3 lbs chicken breasts, cut into pieces
3 tablespoons butter
1 cup diced onion
1 red bell pepper, diced
2 garlic cloves, minced
1 1/2 cups diced canned tomatoes
3 Tablespoons Sweet Hungarian Paprika
1 Teaspoon salt
1 1/2 cups chicken stock
1/2 cup light cream or half and half
1/3 cup flour
1 cup sour cream

In a heavy kettle, melt 2 tablespoons of the butter and brown the chicken pieces on both sides, a few at a time, remove and set aside.

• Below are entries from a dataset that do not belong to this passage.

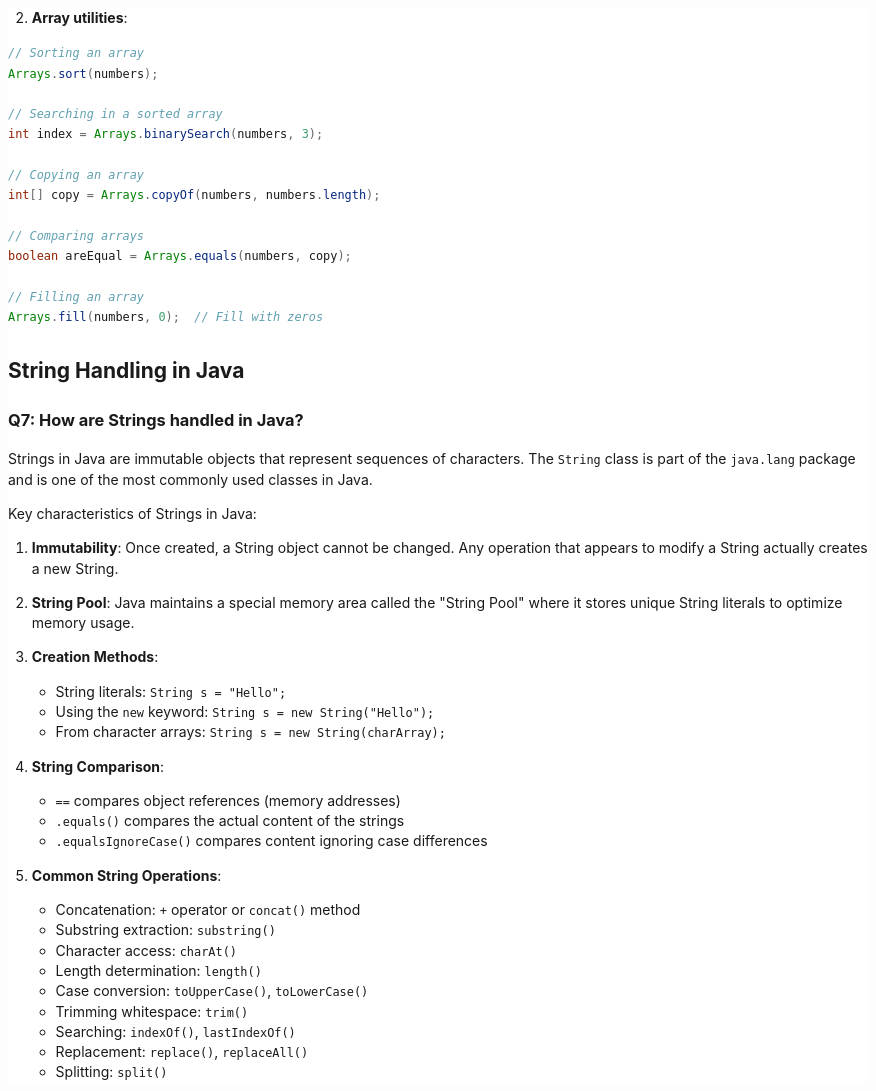 2. **Array utilities**:
```java
// Sorting an array
Arrays.sort(numbers);

// Searching in a sorted array
int index = Arrays.binarySearch(numbers, 3);

// Copying an array
int[] copy = Arrays.copyOf(numbers, numbers.length);

// Comparing arrays
boolean areEqual = Arrays.equals(numbers, copy);

// Filling an array
Arrays.fill(numbers, 0);  // Fill with zeros
```

## String Handling in Java

### Q7: How are Strings handled in Java?

Strings in Java are immutable objects that represent sequences of characters. The `String` class is part of the `java.lang` package and is one of the most commonly used classes in Java.

Key characteristics of Strings in Java:

1. **Immutability**: Once created, a String object cannot be changed. Any operation that appears to modify a String actually creates a new String.

2. **String Pool**: Java maintains a special memory area called the "String Pool" where it stores unique String literals to optimize memory usage.

3. **Creation Methods**:
   - String literals: `String s = "Hello";`
   - Using the `new` keyword: `String s = new String("Hello");`
   - From character arrays: `String s = new String(charArray);`

4. **String Comparison**:
   - `==` compares object references (memory addresses)
   - `.equals()` compares the actual content of the strings
   - `.equalsIgnoreCase()` compares content ignoring case differences

5. **Common String Operations**:
   - Concatenation: `+` operator or `concat()` method
   - Substring extraction: `substring()`
   - Character access: `charAt()`
   - Length determination: `length()`
   - Case conversion: `toUpperCase()`, `toLowerCase()`
   - Trimming whitespace: `trim()`
   - Searching: `indexOf()`, `lastIndexOf()`
   - Replacement: `replace()`, `replaceAll()`
   - Splitting: `split()`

Add the last tablespoon of butter and the diced onions, and cook on very low heat for 10 minutes, until they begin to carmelize. Add the tomatoes, garlic, red bell pepper, paprika, salt, and chicken stock, cover and simmer on low for ten minutes.

Return the chicken to the kettle and simmer, covered, for 40 minutes.

Remove the chicken pieces to a platter. In a separate bowl, combine the light cream with some of the hot sauce, and whisk in the flour until blended. Pour the mixture into the kettle, stirring, and cook until thickened. Add the sour cream and stir, pour over chicken pieces and serve with egg noodles or spaetzle.
 
Yes, bluie, it is Hungarian. I don't know how authentic it is, since my recipe is from the New York Times Cookbook, but it tastes great.
 
I just saw this recipe. It looks like something we are going to have for dinner soon!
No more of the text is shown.